Anno Bilancio demografico Nascite Decessi Saldo Naturale
2002 1 gennaio-31 dicembre 538.198 557.393 -19.195
2003 1 gennaio-31 dicembre 544.063 586.468 -42.405
2004 1 gennaio-31 dicembre 562.599 546.658 +15.941
2005 1 gennaio-31 dicembre 554.022 567.304 -13.282
2006 1 gennaio-31 dicembre 560.010 557.892 +2.118
2007 1 gennaio-31 dicembre 563.933 570.801 -6.868
2008 1 gennaio-31 dicembre 576.659 585.126 -8.467
2009 1 gennaio-31 dicembre 568.857 591.663 -22.806
2010 1 gennaio-31 dicembre 561.944 587.488 -25.544
2011  1 gennaio-31 dicembre 546.585 593.402 -46.817
2012 1 gennaio-31 dicembre 534.186 612.883 -78.697
2013 1 gennaio-31 dicembre 514.308 600.744 -86.436
2014 1 gennaio-31 dicembre 502.596 598.364 -95.768

 

Movimento naturale della popolazione

Il movimento naturale di una popolazione in un anno è determinato dalla differenza fra le nascite ed i decessi ed è detto anche saldo naturale.

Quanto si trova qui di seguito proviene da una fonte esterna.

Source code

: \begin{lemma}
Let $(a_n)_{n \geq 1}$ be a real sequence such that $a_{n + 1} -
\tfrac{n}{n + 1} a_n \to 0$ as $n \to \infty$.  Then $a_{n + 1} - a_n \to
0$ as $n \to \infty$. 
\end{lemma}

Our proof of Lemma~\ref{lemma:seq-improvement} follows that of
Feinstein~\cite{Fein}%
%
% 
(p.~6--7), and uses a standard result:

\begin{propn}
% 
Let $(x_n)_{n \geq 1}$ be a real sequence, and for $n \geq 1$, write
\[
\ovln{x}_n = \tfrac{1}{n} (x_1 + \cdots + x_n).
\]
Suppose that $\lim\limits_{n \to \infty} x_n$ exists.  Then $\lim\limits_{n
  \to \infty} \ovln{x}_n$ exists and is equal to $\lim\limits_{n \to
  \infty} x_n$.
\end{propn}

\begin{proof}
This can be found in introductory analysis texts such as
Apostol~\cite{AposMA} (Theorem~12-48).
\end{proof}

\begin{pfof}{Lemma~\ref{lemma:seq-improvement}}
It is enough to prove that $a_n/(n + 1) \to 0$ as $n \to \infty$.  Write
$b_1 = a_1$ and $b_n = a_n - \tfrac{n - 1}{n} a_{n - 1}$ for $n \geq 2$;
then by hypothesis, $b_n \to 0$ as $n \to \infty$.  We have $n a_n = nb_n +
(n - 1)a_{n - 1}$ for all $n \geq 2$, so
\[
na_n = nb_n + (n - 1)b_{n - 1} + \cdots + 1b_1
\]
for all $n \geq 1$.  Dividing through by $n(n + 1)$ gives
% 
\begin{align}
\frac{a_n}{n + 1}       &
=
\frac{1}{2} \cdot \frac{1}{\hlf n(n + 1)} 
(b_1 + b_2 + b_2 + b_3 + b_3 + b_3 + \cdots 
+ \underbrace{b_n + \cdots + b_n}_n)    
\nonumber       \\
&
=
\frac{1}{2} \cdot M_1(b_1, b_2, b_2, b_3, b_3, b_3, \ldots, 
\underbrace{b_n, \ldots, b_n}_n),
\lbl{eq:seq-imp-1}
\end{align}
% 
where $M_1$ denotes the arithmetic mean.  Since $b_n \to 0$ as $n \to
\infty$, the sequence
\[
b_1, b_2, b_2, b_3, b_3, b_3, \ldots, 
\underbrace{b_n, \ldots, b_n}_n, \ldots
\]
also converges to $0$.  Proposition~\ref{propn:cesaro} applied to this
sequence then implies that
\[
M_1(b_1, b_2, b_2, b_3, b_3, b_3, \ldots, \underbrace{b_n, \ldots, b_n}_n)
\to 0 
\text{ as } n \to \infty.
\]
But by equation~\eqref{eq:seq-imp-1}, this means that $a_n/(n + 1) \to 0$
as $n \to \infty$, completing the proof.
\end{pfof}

Le due linee del grafico in basso riportano l’andamento delle nascite e dei decessi negli ultimi anni. L’andamento del saldo naturale è visualizzato dall’area compresa fra le due linee.

La tabella 3 riporta il dettaglio del comportamento migratorio interno, con l’estero e per altri motivi in Italia negli anni che vanno dal 2002 al 2014.

 

Anno
1 gen-31 dic
Iscritti Cancellati Saldo Migratorio con l’estero Saldo Migratorio totale
DA
altri comuni
(*)
DA
estero
per altri
motivi
(**)
PER
altri comuni
(*)
PER
estero
per altri
motivi
(**)
2002 1.275.339 222.801 152.821 1.210.752 49.383 44.303 +173.418 +346.523
2003 1.301.837 470.491 285.642 1.269.159 62.970 116.261 +407.521 +609.580
2004 1.385.046 444.566 226.443 1.359.146 64.849 73.871 +379.717 +558.189
2005 1.417.782 325.673 108.109 1.410.310 65.029 73.607 +260.644 +302.618
2006 1.469.539 297.640 289.765 1.447.788 75.230 156.468 +222.410 +377.458
2007 1.446.334 558.019 57.857 1.435.693 65.196 66.450 +492.823 +494.871
2008 1.465.640 534.712 46.366 1.450.352 80.947 81.174 +453.765 +434.245
2009 1.369.303 442.940 38.239 1.353.421 80.597 98.398 +362.343 +318.066
2010 1.374.363 458.856 40.040 1.363.414 78.771 119.416 +380.085 +311.658
 2011  1.382.461 385.789 62.764 1.385.353 82.460 196.610 +303.329 +166.591
2012 1.567.143 350.772 270.955 1.553.559 106.216 159.378 +244.556 +369.717
2013 1.372.719 307.454 1.430.403 1.383.943 125.735 417.021 +181.719 +1.183.877
2014 1.313.840 277.631 176.508 1.312.316 136.328 210.623 +141.303 +108.712

(*) sono le migrazioni interne, cioè le iscrizioni/cancellazioni in Anagrafe per trasferimento di residenza da un comune italiano all’altro. Il motivo per cui i due valori non sono uguali (con saldo zero) è dovuto al fatto che nei trasferimenti di residenza le iscrizioni e le cancellazioni nelle Anagrafi dei comuni interessati non avvengono contestualmente.

(**) sono le iscrizioni/cancellazioni nelle Anagrafi comunali dovute a rettifiche amministrative.